:: EXERCISE AIM ::
Type out the data exactly as given. Skip any image.

(Saved entries)

"""

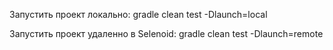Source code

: Запустить проект локально:
gradle clean test -Dlaunch=local


Запустить проект удаленно в Selenoid:
gradle clean test -Dlaunch=remote
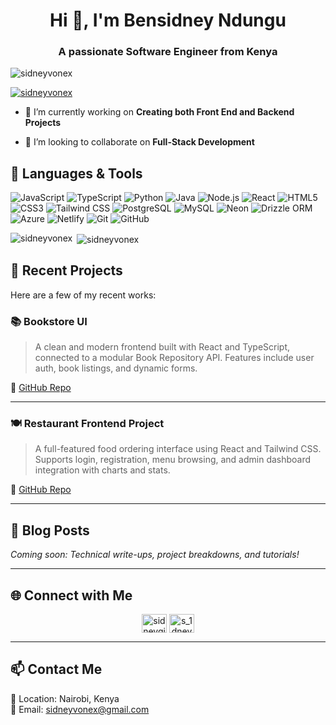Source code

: <h1 align="center">Hi 👋, I'm Bensidney Ndungu</h1>
<h3 align="center">A passionate Software Engineer from Kenya</h3>

<p align="left"> <img src="https://komarev.com/ghpvc/?username=sidneyvonex&label=Profile%20views&color=0e75b6&style=flat" alt="sidneyvonex" /> </p>

<p align="left"> <a href="https://github.com/ryo-ma/github-profile-trophy"><img src="https://github-profile-trophy.vercel.app/?username=sidneyvonex" alt="sidneyvonex" /></a> </p>

- 🔭 I’m currently working on **Creating both Front End and Backend Projects**

- 👯 I’m looking to collaborate on **Full-Stack Development**

## 🧰 Languages & Tools

![JavaScript](https://img.shields.io/badge/-JavaScript-F7DF1E?style=for-the-badge&logo=javascript&logoColor=black)
![TypeScript](https://img.shields.io/badge/-TypeScript-007ACC?style=for-the-badge&logo=typescript&logoColor=white)
![Python](https://img.shields.io/badge/-Python-3776AB?style=for-the-badge&logo=python&logoColor=white)
![Java](https://img.shields.io/badge/-Java-007396?style=for-the-badge&logo=java&logoColor=white)
![Node.js](https://img.shields.io/badge/-Node.js-339933?style=for-the-badge&logo=node.js&logoColor=white)
![React](https://img.shields.io/badge/-React-61DAFB?style=for-the-badge&logo=react&logoColor=black)
![HTML5](https://img.shields.io/badge/-HTML5-E34F26?style=for-the-badge&logo=html5&logoColor=white)
![CSS3](https://img.shields.io/badge/-CSS3-1572B6?style=for-the-badge&logo=css3&logoColor=white)
![Tailwind CSS](https://img.shields.io/badge/-TailwindCSS-06B6D4?style=for-the-badge&logo=tailwindcss&logoColor=white)
![PostgreSQL](https://img.shields.io/badge/-PostgreSQL-4169E1?style=for-the-badge&logo=postgresql&logoColor=white)
![MySQL](https://img.shields.io/badge/-MySQL-4479A1?style=for-the-badge&logo=mysql&logoColor=white)
![Neon](https://img.shields.io/badge/-Neon-000000?style=for-the-badge&logo=neon&logoColor=white)
![Drizzle ORM](https://img.shields.io/badge/-Drizzle%20ORM-000?style=for-the-badge&logo=drizzle&logoColor=white)
![Azure](https://img.shields.io/badge/-Azure-0078D4?style=for-the-badge&logo=microsoftazure&logoColor=white)
![Netlify](https://img.shields.io/badge/-Netlify-00C7B7?style=for-the-badge&logo=netlify&logoColor=white)
![Git](https://img.shields.io/badge/-Git-F05032?style=for-the-badge&logo=git&logoColor=white)
![GitHub](https://img.shields.io/badge/-GitHub-181717?style=for-the-badge&logo=github&logoColor=white)

<p><img align="left" src="https://github-readme-stats.vercel.app/api/top-langs?username=sidneyvonex&show_icons=true&locale=en&layout=compact" alt="sidneyvonex" /></p>

<p>&nbsp;<img align="center" src="https://github-readme-stats.vercel.app/api?username=sidneyvonex&show_icons=true&locale=en" alt="sidneyvonex" /></p>


## 🚀 Recent Projects

Here are a few of my recent works:

### 📚 Bookstore UI
> A clean and modern frontend built with React and TypeScript, connected to a modular Book Repository API. Features include user auth, book listings, and dynamic forms.

🔗 [GitHub Repo](https://github.com/sidneyvonex/Book-Store-Api)

---

### 🍽️ Restaurant Frontend Project
> A full-featured food ordering interface using React and Tailwind CSS. Supports login, registration, menu browsing, and admin dashboard integration with charts and stats.

🔗 [GitHub Repo](https://github.com/sidneyvonex/React-Fulldemo-Project)

---

## 📰 Blog Posts

<!-- Replace this with actual blog feed integration if you have a blog -->
*Coming soon: Technical write-ups, project breakdowns, and tutorials!*

---

## 🌐 Connect with Me

<p align="center">
<a href="https://twitter.com/sidneygithu" target="blank"><img align="center" src="https://raw.githubusercontent.com/rahuldkjain/github-profile-readme-generator/master/src/images/icons/Social/twitter.svg" alt="sidneygithu" height="30" width="40" /></a>
<a href="https://instagram.com/s_1dney" target="blank"><img align="center" src="https://raw.githubusercontent.com/rahuldkjain/github-profile-readme-generator/master/src/images/icons/Social/instagram.svg" alt="s_1dney" height="30" width="40" /></a>
</p>

---

## 📫 Contact Me

📍 Location: Nairobi, Kenya  
📧 Email: sidneyvonex@gmail.com
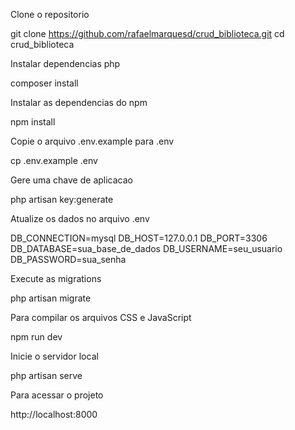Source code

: Clone o repositorio

git clone https://github.com/rafaelmarquesd/crud_biblioteca.git
cd crud_biblioteca

Instalar dependencias php

composer install

Instalar as dependencias do npm

npm install

Copie o arquivo .env.example para .env

cp .env.example .env

Gere uma chave de aplicacao

php artisan key:generate

Atualize os dados no arquivo .env

DB_CONNECTION=mysql
DB_HOST=127.0.0.1
DB_PORT=3306
DB_DATABASE=sua_base_de_dados
DB_USERNAME=seu_usuario
DB_PASSWORD=sua_senha

Execute as migrations

php artisan migrate

Para compilar os arquivos CSS e JavaScript

npm run dev

Inicie o servidor local

php artisan serve


Para acessar o projeto

http://localhost:8000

"""

:: SOLUTION FOR THIS PROBLEM ::
Source code

: Запустить проект локально:
gradle clean test -Dlaunch=local


Запустить проект удаленно в Selenoid:
gradle clean test -Dlaunch=remote
Source code

: <h1 align="center">Hi 👋, I'm Bensidney Ndungu</h1>
<h3 align="center">A passionate Software Engineer from Kenya</h3>

<p align="left"> <img src="https://komarev.com/ghpvc/?username=sidneyvonex&label=Profile%20views&color=0e75b6&style=flat" alt="sidneyvonex" /> </p>

<p align="left"> <a href="https://github.com/ryo-ma/github-profile-trophy"><img src="https://github-profile-trophy.vercel.app/?username=sidneyvonex" alt="sidneyvonex" /></a> </p>

- 🔭 I’m currently working on **Creating both Front End and Backend Projects**

- 👯 I’m looking to collaborate on **Full-Stack Development**

## 🧰 Languages & Tools

![JavaScript](https://img.shields.io/badge/-JavaScript-F7DF1E?style=for-the-badge&logo=javascript&logoColor=black)
![TypeScript](https://img.shields.io/badge/-TypeScript-007ACC?style=for-the-badge&logo=typescript&logoColor=white)
![Python](https://img.shields.io/badge/-Python-3776AB?style=for-the-badge&logo=python&logoColor=white)
![Java](https://img.shields.io/badge/-Java-007396?style=for-the-badge&logo=java&logoColor=white)
![Node.js](https://img.shields.io/badge/-Node.js-339933?style=for-the-badge&logo=node.js&logoColor=white)
![React](https://img.shields.io/badge/-React-61DAFB?style=for-the-badge&logo=react&logoColor=black)
![HTML5](https://img.shields.io/badge/-HTML5-E34F26?style=for-the-badge&logo=html5&logoColor=white)
![CSS3](https://img.shields.io/badge/-CSS3-1572B6?style=for-the-badge&logo=css3&logoColor=white)
![Tailwind CSS](https://img.shields.io/badge/-TailwindCSS-06B6D4?style=for-the-badge&logo=tailwindcss&logoColor=white)
![PostgreSQL](https://img.shields.io/badge/-PostgreSQL-4169E1?style=for-the-badge&logo=postgresql&logoColor=white)
![MySQL](https://img.shields.io/badge/-MySQL-4479A1?style=for-the-badge&logo=mysql&logoColor=white)
![Neon](https://img.shields.io/badge/-Neon-000000?style=for-the-badge&logo=neon&logoColor=white)
![Drizzle ORM](https://img.shields.io/badge/-Drizzle%20ORM-000?style=for-the-badge&logo=drizzle&logoColor=white)
![Azure](https://img.shields.io/badge/-Azure-0078D4?style=for-the-badge&logo=microsoftazure&logoColor=white)
![Netlify](https://img.shields.io/badge/-Netlify-00C7B7?style=for-the-badge&logo=netlify&logoColor=white)
![Git](https://img.shields.io/badge/-Git-F05032?style=for-the-badge&logo=git&logoColor=white)
![GitHub](https://img.shields.io/badge/-GitHub-181717?style=for-the-badge&logo=github&logoColor=white)

<p><img align="left" src="https://github-readme-stats.vercel.app/api/top-langs?username=sidneyvonex&show_icons=true&locale=en&layout=compact" alt="sidneyvonex" /></p>

<p>&nbsp;<img align="center" src="https://github-readme-stats.vercel.app/api?username=sidneyvonex&show_icons=true&locale=en" alt="sidneyvonex" /></p>


## 🚀 Recent Projects

Here are a few of my recent works:

### 📚 Bookstore UI
> A clean and modern frontend built with React and TypeScript, connected to a modular Book Repository API. Features include user auth, book listings, and dynamic forms.

🔗 [GitHub Repo](https://github.com/sidneyvonex/Book-Store-Api)

---

### 🍽️ Restaurant Frontend Project
> A full-featured food ordering interface using React and Tailwind CSS. Supports login, registration, menu browsing, and admin dashboard integration with charts and stats.

🔗 [GitHub Repo](https://github.com/sidneyvonex/React-Fulldemo-Project)

---

## 📰 Blog Posts

<!-- Replace this with actual blog feed integration if you have a blog -->
*Coming soon: Technical write-ups, project breakdowns, and tutorials!*

---

## 🌐 Connect with Me

<p align="center">
<a href="https://twitter.com/sidneygithu" target="blank"><img align="center" src="https://raw.githubusercontent.com/rahuldkjain/github-profile-readme-generator/master/src/images/icons/Social/twitter.svg" alt="sidneygithu" height="30" width="40" /></a>
<a href="https://instagram.com/s_1dney" target="blank"><img align="center" src="https://raw.githubusercontent.com/rahuldkjain/github-profile-readme-generator/master/src/images/icons/Social/instagram.svg" alt="s_1dney" height="30" width="40" /></a>
</p>

---

## 📫 Contact Me

📍 Location: Nairobi, Kenya  
📧 Email: sidneyvonex@gmail.com
Source code

: Clone o repositorio

git clone https://github.com/rafaelmarquesd/crud_biblioteca.git
cd crud_biblioteca

Instalar dependencias php

composer install

Instalar as dependencias do npm

npm install

Copie o arquivo .env.example para .env

cp .env.example .env

Gere uma chave de aplicacao

php artisan key:generate

Atualize os dados no arquivo .env

DB_CONNECTION=mysql
DB_HOST=127.0.0.1
DB_PORT=3306
DB_DATABASE=sua_base_de_dados
DB_USERNAME=seu_usuario
DB_PASSWORD=sua_senha

Execute as migrations

php artisan migrate

Para compilar os arquivos CSS e JavaScript

npm run dev

Inicie o servidor local

php artisan serve


Para acessar o projeto

http://localhost:8000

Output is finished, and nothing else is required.